Let me know and I'll post one here.

Laissez les bon temps rouler!!


----------



## Alix (Feb 5, 2005)

Me! I do I do!


----------



## mudbug (Feb 6, 2005)

here you go, chere:

Official Mardi Gras King Cake

Description:
The King Cake is a traditional Mardi Gras treat, baked and covered with a poured sugar topping in Mardi Gras colors; Purple, representing Justice, Green representing Faith and Gold representing Power. Traditionally, the person who finds the hidden "baby" in his or her slice of cake must provide the cake the next year. Hundreds of thousands of King Cakes are consumed at parties worldwide every year and in fact, a Mardi Gras party wouldn't be complete without a King Cake. 

This recipe has a lot of steps but none of them are difficult. Now that you know how time-consuming it is to make a King Cake, you can appreciate why many people just order one up from their favorite bakery! 


Ingredients:
1/2 cup warm water (110 to 115 degrees)
2 packages active dry yeast
1/2 cup plus 1 teaspoon sugar
31/2 41/2 cups unsifted flour
1 teaspoon nutmeg
2 teaspoons salt
1 teaspoon lemon zest
1/2 cup warm milk
5 egg yolks
1 stick butter cut in slices and softened, plus 2 tablespoons more
1 egg slightly beaten with a tablespoon of milk
1 teaspoon cinnamon
1 tiny plastic doll (not more than 1")


Directions:
Pour the warm water into a small shallow bowl and sprinkle yeast and 2 teaspoons sugar into it. Allow the yeast and sugar to rest for three minutes, then mix thoroughly. Set bowl in a warm place for 10 minutes until yeast bubbles up. Combine 31/2 cups of flour, remaining sugar, nutmeg and salt and sift into a large mixing bowl. 
Stir in lemon zest. Separate center of mixture to form a hole and pour in yeast mixture and milk. Add egg yolks and using a wooden spoon, combine dry ingredients into the yeast/milk mixture.
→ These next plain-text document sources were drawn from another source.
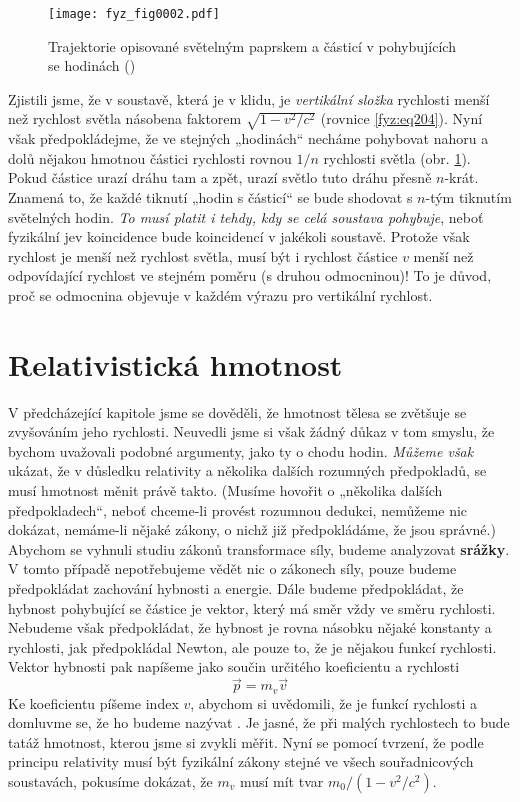     \begin{figure}[ht!]  %
      \centering
      \texttt{[image: fyz\_fig0002.pdf]}
      \caption{Trajektorie opisované světelným paprskem a částicí v pohybujících se hodinách
               (\cite[s.~231]{Feynman01})}
      \label{fyz:fig0002}
    \end{figure}
    Zjistili jsme, že v soustavě, která je v klidu, je \emph{vertikální složka} rychlosti menší než 
    rychlost světla násobena faktorem \(\sqrt{1 - v^2/c^2}\) (rovnice \ref{fyz:eq204}). Nyní však 
    předpokládejme, že ve stejných „hodinách“ necháme pohybovat nahoru a dolů nějakou hmotnou 
    částici rychlosti rovnou \(1 /n\) rychlosti světla (obr. \ref{fyz:fig0002}). Pokud částice urazí 
    dráhu tam a zpět, urazí světlo tuto dráhu přesně \(n\)-krát. Znamená to, že každé tiknutí 
    „hodin s částicí“ se bude shodovat s \(n\)-tým tiknutím světelných hodin. \emph{To musí platit 
    i tehdy, kdy se celá soustava pohybuje}, neboť fyzikální jev koincidence bude koincidencí v 
    jakékoli soustavě. Protože však rychlost je menší než rychlost světla, musí být i rychlost 
    částice \(v\) menší než odpovídající rychlost ve stejném poměru (s druhou odmocninou)! To je 
    důvod, proč se odmocnina objevuje v každém výrazu pro vertikální rychlost.
    
  \section{Relativistická hmotnost}\label{fyz:IchapXVIsecIV}
    V předcházející kapitole jsme se dověděli, že hmotnost tělesa se zvětšuje se zvyšováním jeho 
    rychlosti. Neuvedli jsme si však žádný důkaz v tom smyslu, že bychom uvažovali podobné 
    argumenty, jako ty o chodu hodin. \emph{Můžeme však} ukázat, že v důsledku relativity a 
    několika dalších rozumných předpokladů, se musí hmotnost měnit právě takto. (Musíme hovořit o 
    „několika dalších předpokladech“, neboť chceme-li provést rozumnou dedukci, nemůžeme nic 
    dokázat, nemáme-li nějaké zákony, o nichž již předpokládáme, že jsou správné.) Abychom se 
    vyhnuli studiu zákonů transformace síly, budeme analyzovat \textbf{srážky}. V tomto případě 
    nepotřebujeme vědět nic o zákonech síly, pouze budeme předpokládat zachování hybnosti a 
    energie. Dále budeme předpokládat, že hybnost pohybující se částice je vektor, který má směr 
    vždy ve směru rychlosti. Nebudeme však předpokládat, že hybnost je rovna násobku nějaké 
    konstanty a rychlosti, jak předpokládal Newton, ale pouze to, že je nějakou funkcí rychlosti. 
    Vektor hybnosti pak napíšeme jako součin určitého koeficientu a rychlosti
    \begin{equation}\label{fyz:eq211}
      \vec{p} = m_v\vec{v}
    \end{equation}
    Ke koeficientu píšeme index \(v\), abychom si uvědomili, že je funkcí rychlosti a domluvme se, 
    že ho budeme nazývat . Je jasné, že při malých rychlostech to bude tatáž 
    hmotnost, kterou jsme si zvykli měřit. Nyní se pomocí tvrzení, že podle principu relativity 
    musí být fyzikální zákony stejné ve všech souřadnicových soustavách, pokusíme dokázat, že 
    \(m_v\) musí mít tvar \(m_0/(1 - v^2/c^2)\).
    
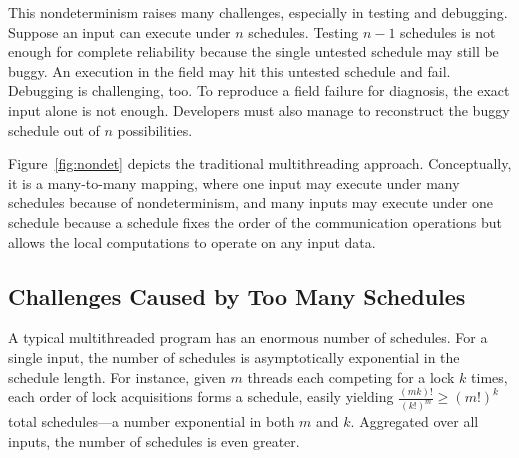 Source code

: This nondeterminism raises many challenges, especially in
testing and debugging.  Suppose an input can execute under $n$ schedules.
Testing $n-1$ schedules is not enough for complete reliability because the
single untested schedule may still be buggy.  An execution in the field
may hit this untested schedule and fail.  Debugging is challenging, too.
To reproduce a field failure for diagnosis, the exact input alone is not
enough. Developers must also manage to reconstruct the buggy schedule out
of $n$ possibilities.

Figure~\ref{fig:nondet} depicts the traditional multithreading approach.
Conceptually, it is a many-to-many mapping, where one input may execute
under many schedules because of nondeterminism, and many inputs may
execute under one schedule because a schedule fixes the order of the
communication operations but allows the local computations to operate on
any input data.

\subsection{Challenges Caused by Too Many Schedules}


A typical multithreaded program has an enormous number of schedules.  For
a single input, the number of schedules is asymptotically exponential in
the schedule length.  For instance, given $m$ threads each competing for a
lock $k$ times, each order of lock acquisitions forms a
schedule,
easily yielding $\frac{(mk)!}{(k!)^m} \ge
(m!)^k$ total schedules---a number exponential in both $m$ and $k$.
Aggregated over all inputs, the number of schedules is even greater.

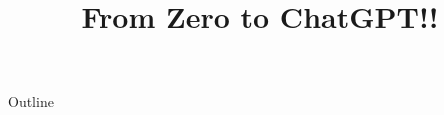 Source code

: \documentclass[xcolor=dvipsnames,compress,t,pdf,9pt]{beamer}
\title[\insertframenumber /\inserttotalframenumber]{From Zero to ChatGPT!!}
\begin{document}
	\begin{frame}
	\titlepage
	\end{frame}
	
	\begin{frame}{Outline}
	    \tableofcontents
	\end{frame}

	
	
	
\end{document}
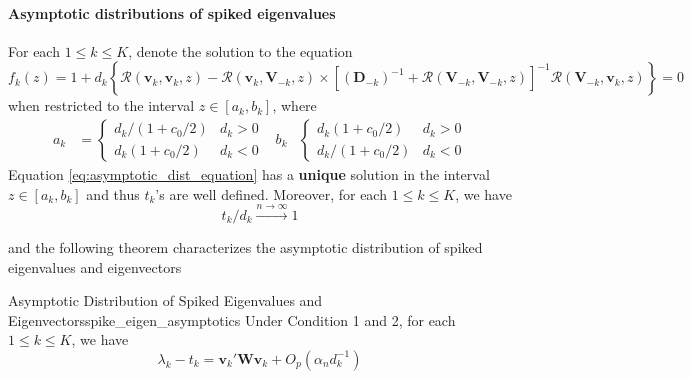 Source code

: \documentclass[twoside]{article}
\begin{document}
\paragraph*{Asymptotic distributions of spiked eigenvalues} For each $1\leq k \leq K$, denote the solution to the equation 
\begin{equation}\label{eq:asymptotic_dist_equation}
    f_k(z) = 1 + d_k \left\{ \mathcal{R}(\mathbf{v}_k,\mathbf{v}_k,z)-\mathcal{R}(\mathbf{v}_k,\mathbf{V}_{-k},z) \times \left[(\mathbf{D}_{-k})^{-1}+ \mathcal{R}(\mathbf{V}_{-k},\mathbf{V}_{-k},z)\right]^{-1}\mathcal{R}\left(\mathbf{V}_{-k},\mathbf{v}_k,z\right) \right\} = 0
\end{equation}
when restricted to the interval $z\in \left[a_k,b_k\right]$, where 
\begin{align*}
    a_k &= \begin{cases}
        d_k/(1+c_0/2) & d_k > 0 \\
        d_k(1+c_0/2) & d_k < 0
    \end{cases}
    & b_k & \begin{cases}
        d_k(1+c_0/2) & d_k >0 \\
        d_k/(1+c_0/2) & d_k <0
    \end{cases}
\end{align*}
Equation \ref{eq:asymptotic_dist_equation} has a \textbf{unique} solution in the interval $z\in\left[a_k,b_k\right]$ and thus $t_k$'s are well defined. Moreover, for each $1\leq k \leq K$, we have $$ t_k/d_k \xrightarrow{n\rightarrow\infty} 1 $$

and the following theorem characterizes the asymptotic distribution of spiked eigenvalues and eigenvectors
\begin{theorem}{Asymptotic Distribution of Spiked Eigenvalues and Eigenvectors}{spike_eigen_asymptotics}
    Under Condition 1 and 2, for each $1\leq k \leq K$, we have 
    $$
    \lambda_k - t_k = \mathbf{v}_k'\mathbf{W}\mathbf{v}_k + O_p(\alpha_n d^{-1}_k)
    $$
\end{theorem}

\newpage


\end{document}
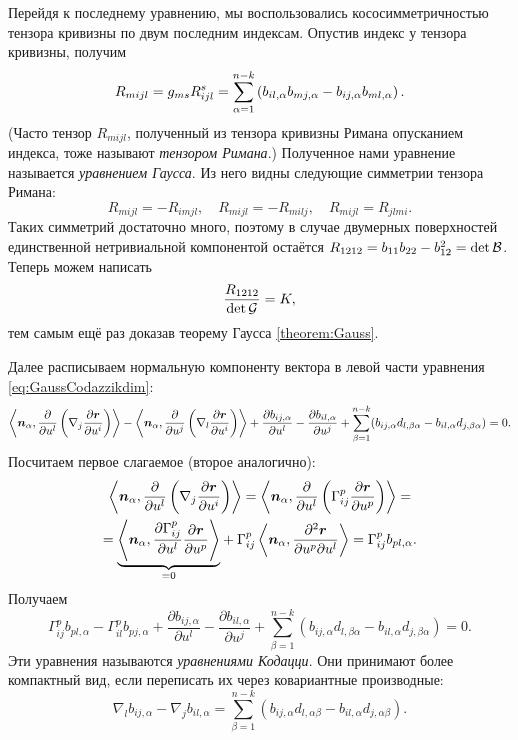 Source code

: Перейдя к последнему уравнению, мы воспользовались кососимметричностью тензора кривизны по двум последним индексам. Опустив индекс у тензора кривизны, получим
\[
	R_{mijl} = g_{ms}R^s_{ijl} = \sum_{\alpha = 1}^{n - k}\left(b_{il, \alpha}b_{mj, \alpha} - b_{ij, \alpha}b_{ml, \alpha}\right).
\]
(Часто тензор $R_{mijl}$, полученный из тензора кривизны Римана опусканием индекса, тоже называют \textit{тензором Римана}.) Полученное нами уравнение называется \textit{уравнением Гаусса}. Из него видны следующие симметрии тензора Римана:
\[
	R_{mijl} = -R_{imjl},\quad R_{mijl} = -R_{milj},\quad R_{mijl} = R_{jlmi}.
\]
Таких симметрий достаточно много, поэтому в случае двумерных поверхностей единственной нетривиальной компонентой остаётся $R_{1212} = b_{11}b_{22} - b_{12}^2 = \det\mathcal{B}$. Теперь можем написать
\[
	\frac{R_{1212}}{\det\mathcal{G}} = K,
\]
тем самым ещё раз доказав теорему Гаусса \ref{theorem:Gauss}.

Далее расписываем нормальную компоненту вектора в левой части уравнения \eqref{eq:GaussCodazzikdim}:
\[
	\left\langle\boldsymbol{n}_\alpha, \frac{\partial}{\partial u^l}\left(\nabla_j\frac{\partial\boldsymbol{r}}{\partial u^i}\right)\right\rangle - \left\langle\boldsymbol{n}_\alpha, \frac{\partial}{\partial u^j}\left(\nabla_l\frac{\partial\boldsymbol{r}}{\partial u^i}\right)\right\rangle + \frac{\partial b_{ij, \alpha}}{\partial u^l} - \frac{\partial b_{il, \alpha}}{\partial u^j} + \sum_{\beta = 1}^{n - k}(b_{ij, \alpha}d_{l, \beta\alpha} - b_{il, \alpha}d_{j, \beta\alpha}) = 0.
\]
Посчитаем первое слагаемое (второе аналогично):
\begin{multline*}
	\left\langle\boldsymbol{n}_\alpha, \frac{\partial}{\partial u^l}\left(\nabla_j\frac{\partial\boldsymbol{r}}{\partial u^i}\right)\right\rangle = \left\langle\boldsymbol{n}_\alpha, \frac{\partial}{\partial u^l}\left(\Gamma_{ij}^p\frac{\partial\boldsymbol{r}}{\partial u^p}\right)\right\rangle =\\ = {\underbrace{\left\langle\boldsymbol{n}_\alpha, \frac{\partial\Gamma_{ij}^p}{\partial u^l}\frac{\partial\boldsymbol{r}}{\partial u^p}\right\rangle}_{= 0}} + \Gamma_{ij}^p\left\langle\boldsymbol{n}_\alpha, \frac{\partial^2\boldsymbol{r}}{\partial u^p\partial u^l}\right\rangle = \Gamma_{ij}^pb_{pl, \alpha}.
\end{multline*}
Получаем
\[
	\Gamma_{ij}^pb_{pl, \alpha} - \Gamma_{il}^pb_{pj, \alpha} + \frac{\partial b_{ij, \alpha}}{\partial u^l} - \frac{\partial b_{il, \alpha}}{\partial u^j} + \sum_{\beta = 1}^{n - k}(b_{ij, \alpha}d_{l, \beta\alpha} - b_{il, \alpha}d_{j, \beta\alpha}) = 0.
\]
Эти уравнения называются \textit{уравнениями Кодацци}. Они принимают более компактный вид, если переписать их через ковариантные производные:
\[
	\nabla_lb_{ij, \alpha} - \nabla_jb_{il, \alpha} = \sum_{\beta = 1}^{n - k}(b_{ij, \alpha}d_{l, \alpha\beta} - b_{il, \alpha}d_{j, \alpha\beta}).
\]

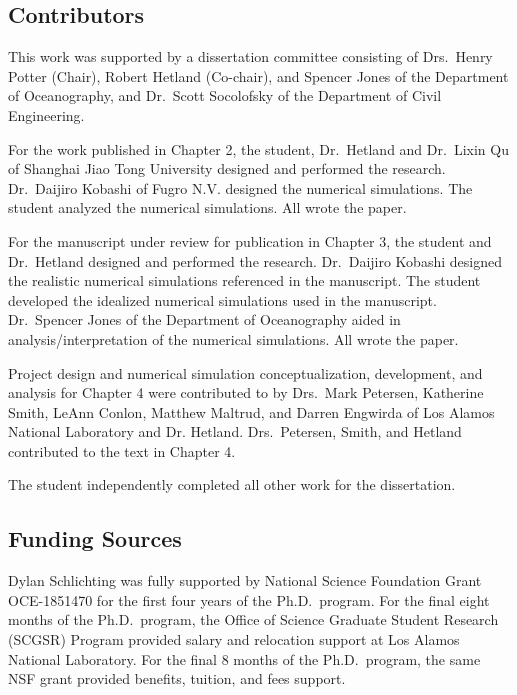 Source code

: 

\begin{contributors}
\subsection*{Contributors}
This work was supported by a dissertation committee consisting of Drs.~Henry Potter (Chair), Robert Hetland (Co-chair), and Spencer Jones of the Department of Oceanography, and Dr.~Scott Socolofsky of the Department of Civil Engineering.

For the work published in Chapter 2, the student, Dr.~Hetland and Dr.~Lixin Qu of Shanghai Jiao Tong University designed and performed the research. Dr.~Daijiro Kobashi of Fugro N.V. designed the numerical simulations. The student analyzed the numerical simulations. All wrote the paper. 

For the manuscript under review for publication in Chapter 3, the student and Dr.~Hetland designed and performed the research. Dr.~Daijiro Kobashi designed the realistic numerical simulations referenced in the manuscript. The student developed the idealized numerical simulations used in the manuscript. Dr.~Spencer Jones of the Department of Oceanography aided in analysis/interpretation of the numerical simulations. All wrote the paper. 

Project design and numerical simulation conceptualization, development, and analysis for Chapter 4 were contributed to by Drs.~Mark Petersen, Katherine Smith, LeAnn Conlon, Matthew Maltrud, and Darren Engwirda of Los Alamos National Laboratory and Dr. Hetland.  Drs.~Petersen, Smith, and Hetland contributed to the text in Chapter 4. 

The student independently completed all other work for the dissertation.

\subsection*{Funding Sources}
Dylan Schlichting was fully supported by National Science Foundation Grant OCE-1851470 for the first four years of the Ph.D.~program. For the final eight months of the Ph.D.~program, the Office of Science Graduate Student Research (SCGSR) Program provided salary and relocation support at Los Alamos National Laboratory. For the final 8 months of the Ph.D.~program, the same NSF grant provided benefits, tuition, and fees support. 
\end{contributors} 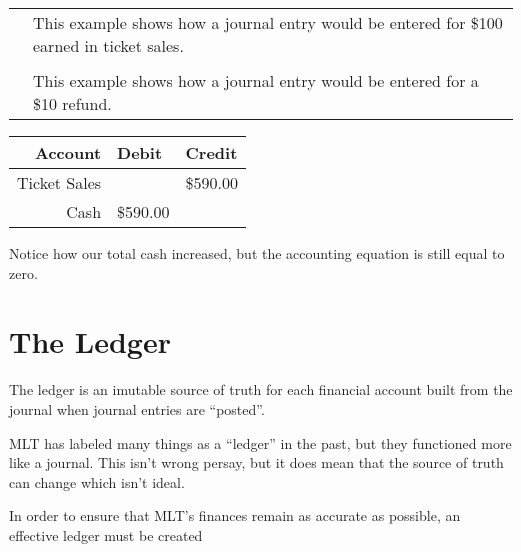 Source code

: \begin{tabular}{C{.5\linewidth}|L{.5\linewidth}}
     & This example shows how a journal entry would be entered for \$100 earned in ticket sales.\\
    &\\
     & This example shows how a journal entry would be entered for a \$10 refund.
\end{tabular}

\begin{center}
    \begin{tabular}{r|ll}
        Account & Debit & Credit\\
        \hline
        Ticket Sales & & \$590.00\\
        Cash & \$590.00 & \\
    \end{tabular}
\end{center}

Notice how our total cash increased, but the accounting equation is still equal to zero.


\section{The Ledger}

The ledger is an imutable source of truth for each financial account built from the journal when journal entries are ``posted''.

MLT has labeled many things as a ``ledger'' in the past, but they functioned more like a journal. This isn't wrong persay, but it does mean that the source of truth can change which isn't ideal.

In order to ensure that MLT's finances remain as accurate as possible, an effective ledger must be created

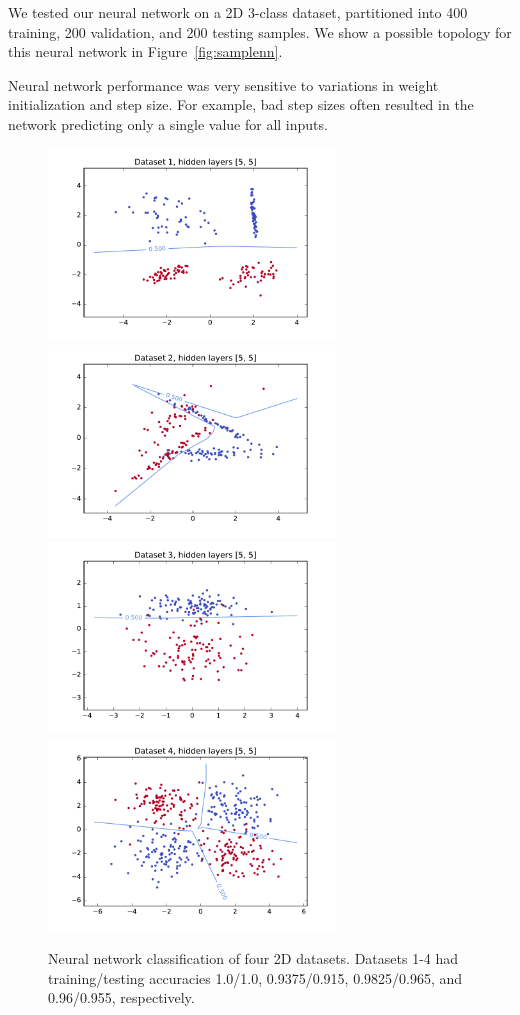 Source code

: \documentclass{article}
\begin{document}
\begin{multicols}{2}
We tested our neural network on a 2D 3-class dataset,
partitioned into 400 training, 200 validation, and 200 testing samples.
We show a possible topology for this neural network
in Figure~\ref{fig:samplenn}.

Neural network performance was very sensitive to
variations in weight initialization and step size.
For example, bad step sizes often resulted in
the network predicting only a single value for all inputs.

\begin{figure}
   \centering
   \includegraphics[width=3in]{img/p1/1-200of200.pdf}\hspace{-.25in}
   \includegraphics[width=3in]{img/p1/2-183of200.pdf}
   \includegraphics[width=3in]{img/p1/3-192of200.pdf}\hspace{-.25in}
   \includegraphics[width=3in]{img/p1/4-382of400.pdf}
   \caption{Neural network classification of four 2D datasets.
   Datasets 1-4 had training/testing accuracies 1.0/1.0, 0.9375/0.915, 0.9825/0.965, and 0.96/0.955,
   respectively.
   }
   \label{fig:1-2-classify}
\end{figure}


\end{multicols}
\end{document}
When mixture is smooth, beat in 8 tablespoons butter, 1 tablespoon at a time and continue to beat 2 minutes or until dough can be formed into a medium soft ball. 
Place ball of dough on floured surface and knead, gradually adding up to 1 cup more of flour. When dough is no longer sticky, knead 10 minutes more until shiny and elastic. 
Using a pastry brush, coat the inside of a large bowl evenly with one tablespoon softened butter. Place dough ball in the bowl and rotate until the entire surface is buttered. Cover bowl with a heavier kitchen towel and allow dough to rise in a warm place for about 11/2 hours or until it doubles in volume. Coat a large baking sheet with one tablespoon of butter and set aside. After the first rising, place the dough on a floured surface and punch it down with a heavy blow. Sprinkle cinnamon, then pat and shape the dough into a long 'snake' or 'cylinder'. Form a twist by folding the long cylinder in half, end to end, and pinching the ends together. Then twist the dough. Form a ring with the completed twist pinch the ends together. Place the completed ring on the buttered baking sheet, cover it with a towel and allow it to rise for 45 minutes or until it doubles in volume. 
After the second rising, brush the top and sides of the cake with the egg and milk wash. Bake in a preheated oven at 375 degrees for 25-35 minutes or until golden brown. Cool on a wire rack and hide the plastic baby in the cake. 

Icing (2 parts)
Colored sugar
Green, purple and yellow coloring paste (sold with cake decorating supplies)
12 tablespoons sugar
Divide sugar into three portions (for green, yellow and purple).
Add a tiny amount of the coloring paste to each sugar portion. Try mixing the sugar and colored pasted between your palms for best results. Set aside.

Poured icing
3/4 cups confectioners sugar
1/4 cup lemon juice
36 tablespoons of water
Combine ingredients until smooth, adding more water if it's too thick. Spoon icing over top of cake. Immediately sprinkle on colored sugars, alternating between the three colors. Serve in 2"3" pieces.


----------



## pdswife (Feb 6, 2005)

Fat Tuesday!!!   Does that mean I can eat anything I want :?:


----------



## Alix (Feb 6, 2005)

You betcha!


----------



## pdswife (Feb 6, 2005)

Goodie!!!!!!


----------



## honeybee (Feb 7, 2005)

So is anybody up for Polish doughnuts? I think they're spelled Paczki. They're big and, of course, fattening. But what do you expect? FAT Tuesday is comin' up.


----------



## ronjohn55 (Feb 7, 2005)

honeybee said:
			
		

> So is anybody up for Polish doughnuts? I think they're spelled Paczki. They're big and, of course, fattening. But what do you expect? FAT Tuesday is comin' up.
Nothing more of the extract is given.